In order to verify the developed CAMDM system, well-designed experiments were conducted. To do this, various designed components such as tubular-shaped parts, hollow features, solid parts, and other features of single stringer multilayer walls were chosen. These are typical features used in the aircraft structures resembling such as the rib -web components and other stiffened panels with crossings. Such featured parts are traditionally manufactured with the buy-to-fly (BTF) ratios of 10–20:1.⁴⁶

Mehnen et al.¹⁷ investigated the possibility of producing different designs of these stiffened panels using the MIG welding-based SMD technique associated with the robotic system. They showed that there is the difficulty of producing this feature due to the built peaks where the weld bead overlaps at the crossing points. So, they used a path pattern of opposite angles as shown in Figure 5. In this work, the developed CAMDM is more flexible and hence allowing to overcome the aforementioned problem in the cross wall feature of the stiffened panels since the control system of the CAMDM is designed to be the open-source system which allows the DT to position and move accurately. This system also enables the operator to control and tune the input parameters during the deposition process and hence adjust the process immediately. Two alternative patterns are prepared to deposit the cross wall feature as shown in Figure 6. The pattern in Figure 6(b) is the most suitable one since it leads to reduce the total deposition time, produce each layer with one arc ignition and can continue for the sequential layers, make the deposition process more stable, and eliminate the peak from the overlap pattern. Figure 7 shows the CAD drawing and the real deposited crossing wall component.

Figure 5.

Deposition patterns of cross feature: (a) overlap pattern and (b) opposite angle pattern.

Figure 6.

Deposition patterns of cross wall feature: (a) overlap with two start ends of the arc and (b) overlap pattern with continuous ignition arc.

Figure 7.

Example of crossing wall feature produced using the continuous ignition arc: (a) CAD drawing and (b) deposited part.

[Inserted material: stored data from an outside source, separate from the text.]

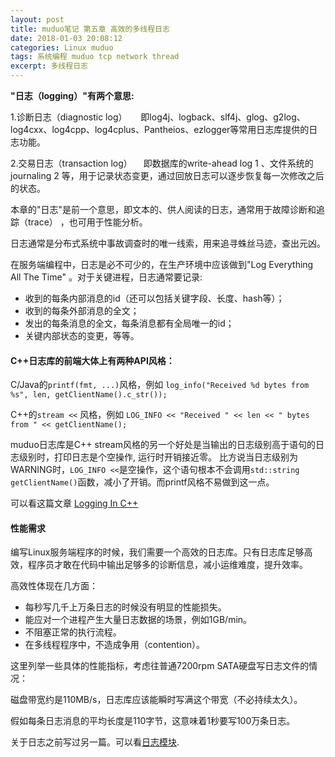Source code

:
 ```yaml
---
layout: post
title: muduo笔记 第五章 高效的多线程日志
date: 2018-01-03 20:08:12
categories: Linux muduo
tags: 系统编程 muduo tcp network thread
excerpt: 多线程日志
---
```


**"日志（logging）"有两个意思:**

1.诊断日志（diagnostic log） 　 即log4j、logback、slf4j、glog、g2log、log4cxx、log4cpp、log4cplus、Pantheios、ezlogger等常用日志库提供的日志功能。 

2.交易日志（transaction log） 　即数据库的write-ahead log 1 、文件系统的journaling 2 等，用于记录状态变更，通过回放日志可以逐步恢复每一次修改之后的状态。

本章的"日志"是前一个意思，即文本的、供人阅读的日志，通常用于故障诊断和追踪（trace） ，也可用于性能分析。

日志通常是分布式系统中事故调查时的唯一线索，用来追寻蛛丝马迹，查出元凶。


在服务端编程中，日志是必不可少的，在生产环境中应该做到"Log Everything All The Time" 。对于关键进程，日志通常要记录: 

- 收到的每条内部消息的id（还可以包括关键字段、长度、hash等）； 
- 收到的每条外部消息的全文； 
- 发出的每条消息的全文，每条消息都有全局唯一的id；
- 关键内部状态的变更，等等。


#### C++日志库的前端大体上有两种API风格：

C/Java的`printf(fmt, ...)`风格，例如 `log_info("Received %d bytes from %s", len, getClientName().c_str());`

C++的`stream <<` 风格，例如 `LOG_INFO << "Received " << len << " bytes from " << getClientName();`

muduo日志库是C++ stream风格的另一个好处是当输出的日志级别高于语句的日志级别时，打印日志是个空操作, 运行时开销接近零。
比方说当日志级别为WARNING时，`LOG_INFO <<`是空操作，这个语句根本不会调用`std::string getClientName()`函数，减小了开销。而printf风格不易做到这一点。 

可以看这篇文章 [Logging In C++](http://www.drdobbs.com/cpp/logging-in-c/201804215)

#### 性能需求

编写Linux服务端程序的时候，我们需要一个高效的日志库。只有日志库足够高效，程序员才敢在代码中输出足够多的诊断信息，减小运维难度，提升效率。

高效性体现在几方面： 

- 每秒写几千上万条日志的时候没有明显的性能损失。
- 能应对一个进程产生大量日志数据的场景，例如1GB/min。 
- 不阻塞正常的执行流程。 
- 在多线程程序中，不造成争用（contention）。

这里列举一些具体的性能指标，考虑往普通7200rpm SATA硬盘写日志文件的情况： 

磁盘带宽约是110MB/s，日志库应该能瞬时写满这个带宽（不必持续太久）。 

假如每条日志消息的平均长度是110字节，这意味着1秒要写100万条日志。

关于日志之前写过另一篇。可以看[日志模块](http://blog.xyecho.com/model-log/).














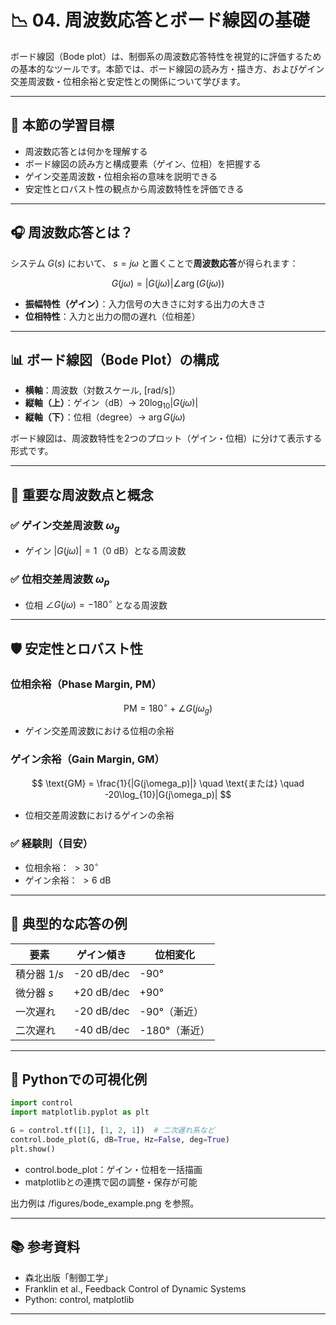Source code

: # 📉 04. 周波数応答とボード線図の基礎

ボード線図（Bode plot）は、制御系の周波数応答特性を視覚的に評価するための基本的なツールです。本節では、ボード線図の読み方・描き方、およびゲイン交差周波数・位相余裕と安定性との関係について学びます。

---

## 🎯 本節の学習目標

- 周波数応答とは何かを理解する
- ボード線図の読み方と構成要素（ゲイン、位相）を把握する
- ゲイン交差周波数・位相余裕の意味を説明できる
- 安定性とロバスト性の観点から周波数特性を評価できる

---

## 🎧 周波数応答とは？

システム $G(s)$  において、 $s = j\omega$ と置くことで**周波数応答**が得られます：

$$
G(j\omega) = |G(j\omega)| \angle \arg(G(j\omega))
$$

- **振幅特性（ゲイン）**：入力信号の大きさに対する出力の大きさ
- **位相特性**：入力と出力の間の遅れ（位相差）

---

## 📊 ボード線図（Bode Plot）の構成

- **横軸**：周波数（対数スケール, [rad/s]）
- **縦軸（上）**：ゲイン（dB）→  $20 \log_{10} |G(j\omega)|$
- **縦軸（下）**：位相（degree）→  $\arg G(j\omega)$

ボード線図は、周波数特性を2つのプロット（ゲイン・位相）に分けて表示する形式です。

---

## 🧠 重要な周波数点と概念

### ✅ ゲイン交差周波数  $\omega_g$

- ゲイン $|G(j\omega)| = 1$（0 dB）となる周波数

### ✅ 位相交差周波数  $\omega_p$

- 位相  $\angle G(j\omega) = -180^\circ$  となる周波数

---

## 🛡️ 安定性とロバスト性

### 位相余裕（Phase Margin, PM）

$$
\text{PM} = 180^\circ + \angle G(j\omega_g)
$$

- ゲイン交差周波数における位相の余裕

### ゲイン余裕（Gain Margin, GM）

$$
\text{GM} = \frac{1}{|G(j\omega_p)|} \quad \text{または} \quad -20\log_{10}|G(j\omega_p)|
$$

- 位相交差周波数におけるゲインの余裕

### ✅ 経験則（目安）

- 位相余裕： $> 30^\circ$  
- ゲイン余裕： $> 6$ dB  

---

## 🔧 典型的な応答の例

| 要素         | ゲイン傾き | 位相変化 |
|--------------|------------|----------|
| 積分器 $1/s$ | -20 dB/dec | -90°     |
| 微分器 $s$   | +20 dB/dec | +90°     |
| 一次遅れ     | -20 dB/dec | -90°（漸近） |
| 二次遅れ     | -40 dB/dec | -180°（漸近） |

---

## 🧪 Pythonでの可視化例

```python
import control
import matplotlib.pyplot as plt

G = control.tf([1], [1, 2, 1])  # 二次遅れ系など
control.bode_plot(G, dB=True, Hz=False, deg=True)
plt.show()
```

- control.bode_plot：ゲイン・位相を一括描画
- matplotlibとの連携で図の調整・保存が可能

出力例は /figures/bode_example.png を参照。

---

## 📚 参考資料
- 森北出版「制御工学」
- Franklin et al., Feedback Control of Dynamic Systems
- Python: control, matplotlib

---

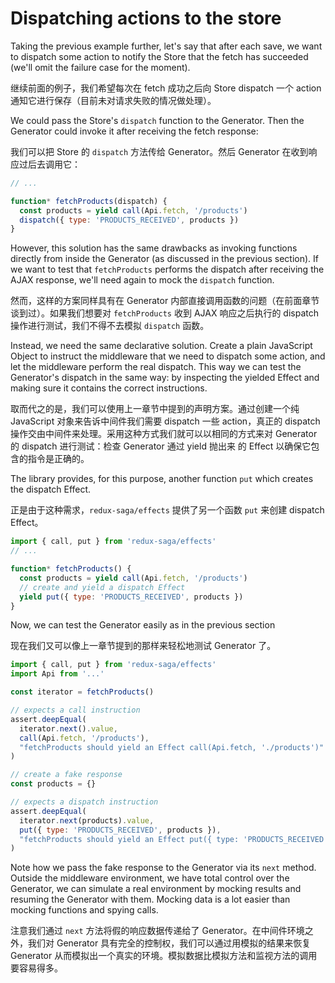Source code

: # Dispatching actions to the store

Taking the previous example further, let's say that after each save, we want to dispatch some action
to notify the Store that the fetch has succeeded (we'll omit the failure case for the moment).

继续前面的例子，我们希望每次在 fetch 成功之后向 Store dispatch 一个 action 通知它进行保存（目前未对请求失败的情况做处理）。

We could pass the Store's `dispatch` function to the Generator. Then the
Generator could invoke it after receiving the fetch response:

我们可以把 Store 的 `dispatch` 方法传给 Generator。然后 Generator 在收到响应过后去调用它：

```javascript
// ...

function* fetchProducts(dispatch) {
  const products = yield call(Api.fetch, '/products')
  dispatch({ type: 'PRODUCTS_RECEIVED', products })
}
```

However, this solution has the same drawbacks as invoking functions directly from inside the Generator (as discussed in the previous section). If we want to test that `fetchProducts` performs
the dispatch after receiving the AJAX response, we'll need again to mock the `dispatch`
function.

然而，这样的方案同样具有在 Generator 内部直接调用函数的问题（在前面章节谈到过）。如果我们想要对 `fetchProducts` 收到 AJAX 响应之后执行的 dispatch 操作进行测试，我们不得不去模拟 `dispatch` 函数。 

Instead, we need the same declarative solution. Create a plain JavaScript Object to instruct the
middleware that we need to dispatch some action, and let the middleware perform the real
dispatch. This way we can test the Generator's dispatch in the same way: by inspecting
the yielded Effect and making sure it contains the correct instructions.

取而代之的是，我们可以使用上一章节中提到的声明方案。通过创建一个纯 JavaScript 对象来告诉中间件我们需要 dispatch 一些 action，真正的 dispatch 操作交由中间件来处理。采用这种方式我们就可以以相同的方式来对 Generator 的 dispatch 进行测试：检查 Generator 通过 yield 抛出来 的 Effect 以确保它包含的指令是正确的。

The library provides, for this purpose, another function `put` which creates the dispatch
Effect.

正是由于这种需求，`redux-saga/effects` 提供了另一个函数 `put` 来创建 dispatch Effect。 

```javascript
import { call, put } from 'redux-saga/effects'
// ...

function* fetchProducts() {
  const products = yield call(Api.fetch, '/products')
  // create and yield a dispatch Effect
  yield put({ type: 'PRODUCTS_RECEIVED', products })
}
```

Now, we can test the Generator easily as in the previous section

现在我们又可以像上一章节提到的那样来轻松地测试 Generator 了。

```javascript
import { call, put } from 'redux-saga/effects'
import Api from '...'

const iterator = fetchProducts()

// expects a call instruction
assert.deepEqual(
  iterator.next().value,
  call(Api.fetch, '/products'),
  "fetchProducts should yield an Effect call(Api.fetch, './products')"
)

// create a fake response
const products = {}

// expects a dispatch instruction
assert.deepEqual(
  iterator.next(products).value,
  put({ type: 'PRODUCTS_RECEIVED', products }),
  "fetchProducts should yield an Effect put({ type: 'PRODUCTS_RECEIVED', products })"
)
```

Note how we pass the fake response to the Generator via its `next` method. Outside the
middleware environment, we have total control over the Generator, we can simulate a
real environment by mocking results and resuming the Generator with them. Mocking
data is a lot easier than mocking functions and spying calls.

注意我们通过 `next` 方法将假的响应数据传递给了 Generator。在中间件环境之外，我们对 Generator 具有完全的控制权，我们可以通过用模拟的结果来恢复 Generator 从而模拟出一个真实的环境。模拟数据比模拟方法和监视方法的调用要容易得多。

The hollow features can be fabricated using the CAMDM system by the main types of path patterns, that is, spiral pattern and zigzag pattern. In order to demonstrate the two types of the path patterns, the deposition of the hollow rectangular part was carried out by both the spiral pattern and the zigzag pattern. The deposition starts from the upper right side and completes the outline of the part configuration and then using either the spiral or zigzag movements to complete the filling of the first layer of the deposited area, thereafter reversed direction for deposited sequential layers and so on. Figure 8(a)–(c) shows the Shaped Metal Deposition Machine (SMDM) path procedure used to produce the hollow filling area of the square part. Figure 9(a) and (b) shows another path pattern used to produce this part. The real deposited layer is shown in Figure 9(c). Furthermore, the CAMDM system is ready to create the solid filling area features. In order to show the two types of the path patterns, the deposition of the solid circular feature part was carried out by both the spiral pattern and the zigzag pattern, as shown in Figure 10(a) and (b), respectively. Figure 10(c) presents the first few layers of the real deposited part manufactured using zigzag path pattern.

Figure 8.

Spiral path pattern for hollow filling rectangular part: (a) spiral path pattern and (b and c) the CAD drawing and layer slices.

Figure 9.

Deposition of hollow filling rectangular part: (a) contour and zigzag/raster path pattern, (b) the CAD drawing, and (c) single deposited layer using the TW-SMD method.

Figure 10.

Combined path pattern for solid filling cylindrical part: (a) CAD drawing of the combined path pattern by spiral strategy, (b) CAD drawing of the combined path pattern by zigzag/raster strategy, and (c) the first deposited layer using the zigzag/raster pattern.

Results and discussions

SMD post-processing

The control system used in the SMD machine is a feed forward (open-loop) control type. Post-processing covers 3D object modeling based on CAD drawing, planning, and slicing of the pattern in uniform thick layers. The CAD drawing is imported using an online programming method. So, the desired geometry according to the CAD specification is sliced into layers of uniform height. For each layer, the paths along which the beads should be deposited fill the layer.⁴² The deposition process has been established with an interface between the modeling data and the DT. This was done by slicing the complicated 3D geometry into simple 2D features and designing of the CAMDM paths and deposition parameters. The flowchart of the deposition post-processing of the developed system is described in Figure 11. Using the CAMDM control program, there is no need for CAD packages and other programs which may be used for generating the motion paths. These packages and formats usually have some of constraints and compatibility problems in file format and design limits. Furthermore, some of the slicing formats which are used for slicing the STL files are limited to slice the very complicated CAD drawings. In other robotic systems, in the case of adding further hardware to the system, there is a difficulty in inserting it in the machine codes of the robot control unit. In other words, the new hardware becomes restricted by the ready robotic packages. While the CAMDM system program was designed to be applicable for expansion and development since it has an open-source system. In addition, the CAMDM software has the flexibility to choose the suitable deposition path method, so that for the square, circle, and all polygon features, the continuous path trajectory is used. While for wall, curves, and all discrete features, the reversed path trajectory is used.

Figure 11.

Building part flowchart in CAMDM system.

CAMDM capabilities and limitations

Due to the physical nature of the present system and the control system is an open-source one, the present system is capable of manufacturing the stiffened panel features, especially the crossing wall, without difficulty such as building up the peaks at the overlap of the crossing points. Several experiments were conducted, and in these experiments, different parts were deposited in a solid filling area, a hollow filling area, and also tubular featured parts using the developed interfacing technique.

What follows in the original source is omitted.